QVI Risk Solutions Inc.
Health Reimbursement Arrangement (HRA)
Medical Expense Reimbursement Plan (MERP)

A HRA and/or MERP is a plan where an employer reimburses an employee for non-insured health expenses incurred by the employee or his eligible dependents. It is a type of partially self-funded benefit with the risk level set by the employer. By taking a portion of risk, in most cases the employer will see a cost savings by paying lower premiums to the insurance carrier and therefore use the savings to fund the plan. A MERP is not a section 125 plan in that it is employer funded (not employee funded) and does not include a “use it or lose it” provision.

Advantages of a HRA and/or MERP
A HRA and/or MERP offers advantages to both the employer and the employee. The medical expense reimbursements are tax deductible by the employer and provide greater flexibility in the plan’s design provisions, maximum amounts for reimbursement and setting of eligibility requirements. Employees receiving reimbursement under the plan are not taxed provided they do not take a deduction for the medical expense on their personal tax return filing.

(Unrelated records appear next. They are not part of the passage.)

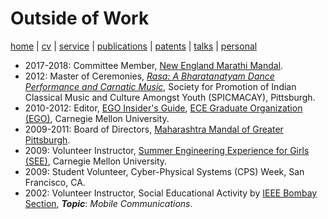 # Outside of Work
[home](index.html) \| [cv](files/docs/AkshayRajhansCV.pdf) \| [service](service.html) \| [publications](publications.html) \| [patents](patents.html) \| [talks](talks.html) \| [personal](personal.html)

- 2017-2018: Committee Member, [New England Marathi Mandal](http://www.nemm.org/index.php/aboutus/committee).
- 2012: Master of Ceremonies, [*Rasa: A Bharatanatyam Dance Performance and Carnatic Music*](http://www.andrew.cmu.edu/user/macay/events/rasa.jpg), Society for Promotion of Indian Classical Music and Culture Amongst Youth (SPICMACAY), Pittsburgh. 
- 2010-2012: Editor, [EGO Insider's Guide](https://www.ece.cmu.edu/~ego/files/insiders/guide2012.pdf), [ECE Graduate Organization (EGO)](https://www.ece.cmu.edu/~ego/), Carnegie Mellon University.
- 2009-2011: Board of Directors, [Maharashtra Mandal of Greater Pittsburgh](http://www.mmpgh.org/committee1011.shtml).
- 2009: Volunteer Instructor, [Summer Engineering Experience for Girls (SEE)](https://www.cmu.edu/ices/outreach/see/), Carnegie Mellon University.
- 2009: Student Volunteer, Cyber-Physical Systems (CPS) Week, San Francisco, CA. 
- 2002: Volunteer Instructor, Social Educational Activity by [IEEE Bombay Section](http://ieeebombay.org), **_Topic_**: *Mobile Communications*.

How does a HRA and/or MERP work?
QVI can assist the employer step by step to set up the HRA and/or MERP that best suits their individual needs, in addition to providing the written documentation needed to satisfy the rules of Internal Revenue Code Section 105. For example, the employer with a low deductible health plan may change to a plan with a higher deductible resulting in fewer dollars spent in premium to the insurance company. The employer then uses the saved dollars to fund the deductible difference between the lower deductible plan and the higher deductible plan, usually resulting in an overall savings in cost.